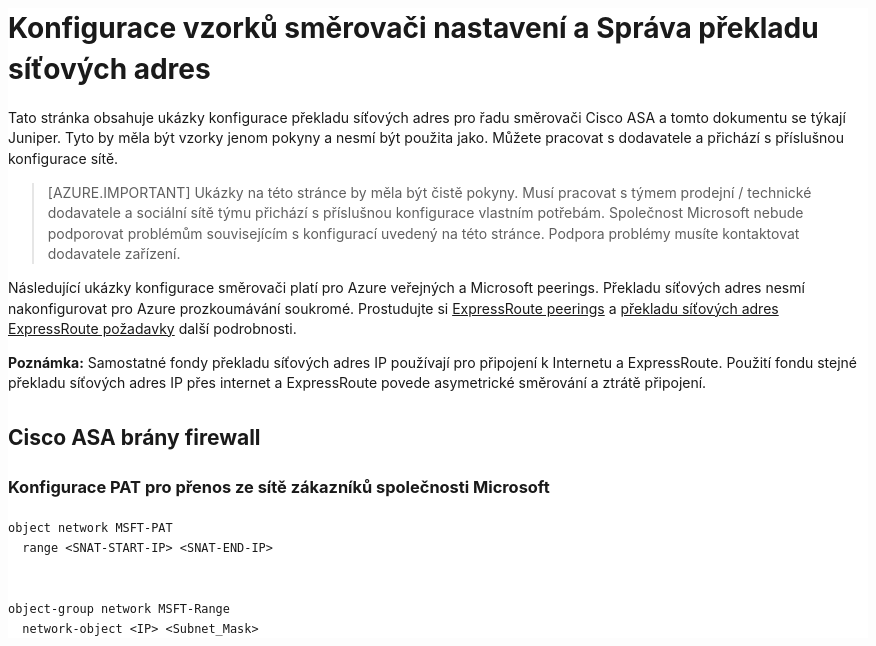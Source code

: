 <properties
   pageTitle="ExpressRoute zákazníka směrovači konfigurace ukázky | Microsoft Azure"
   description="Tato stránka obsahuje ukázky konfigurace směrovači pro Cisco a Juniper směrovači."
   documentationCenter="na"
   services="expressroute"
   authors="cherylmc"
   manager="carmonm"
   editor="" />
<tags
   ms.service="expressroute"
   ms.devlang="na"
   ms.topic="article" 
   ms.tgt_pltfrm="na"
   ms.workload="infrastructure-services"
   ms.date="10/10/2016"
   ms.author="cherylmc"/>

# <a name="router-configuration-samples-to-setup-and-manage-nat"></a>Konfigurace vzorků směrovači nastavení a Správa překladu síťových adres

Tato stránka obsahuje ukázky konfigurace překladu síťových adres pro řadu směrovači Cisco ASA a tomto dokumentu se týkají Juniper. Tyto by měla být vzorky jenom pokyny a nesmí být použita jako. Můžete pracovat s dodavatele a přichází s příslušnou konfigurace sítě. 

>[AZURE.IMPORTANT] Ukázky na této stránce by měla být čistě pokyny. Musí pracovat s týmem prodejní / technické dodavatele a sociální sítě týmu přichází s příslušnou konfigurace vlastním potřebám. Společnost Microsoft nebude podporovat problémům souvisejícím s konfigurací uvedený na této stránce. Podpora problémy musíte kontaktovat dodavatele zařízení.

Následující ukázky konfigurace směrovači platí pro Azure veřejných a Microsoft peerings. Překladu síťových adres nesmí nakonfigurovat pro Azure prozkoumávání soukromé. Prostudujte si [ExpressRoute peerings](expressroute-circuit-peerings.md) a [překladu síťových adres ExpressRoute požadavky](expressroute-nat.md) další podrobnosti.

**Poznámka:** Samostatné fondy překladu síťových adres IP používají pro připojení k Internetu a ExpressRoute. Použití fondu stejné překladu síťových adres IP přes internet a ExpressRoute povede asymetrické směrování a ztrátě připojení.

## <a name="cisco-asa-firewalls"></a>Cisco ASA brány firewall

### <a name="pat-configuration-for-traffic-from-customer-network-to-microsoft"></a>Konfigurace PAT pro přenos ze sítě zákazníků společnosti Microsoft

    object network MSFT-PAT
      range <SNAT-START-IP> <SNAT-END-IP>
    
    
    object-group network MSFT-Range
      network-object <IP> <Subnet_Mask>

□ □ □

Activity:
Where does the word "Juniper" occur in the data? Copy every line that has it.

Response box:
   description="Tato stránka obsahuje ukázky konfigurace směrovači pro Cisco a Juniper směrovači."
Tato stránka obsahuje ukázky konfigurace překladu síťových adres pro řadu směrovači Cisco ASA a tomto dokumentu se týkají Juniper. Tyto by měla být vzorky jenom pokyny a nesmí být použita jako. Můžete pracovat s dodavatele a přichází s příslušnou konfigurace sítě. 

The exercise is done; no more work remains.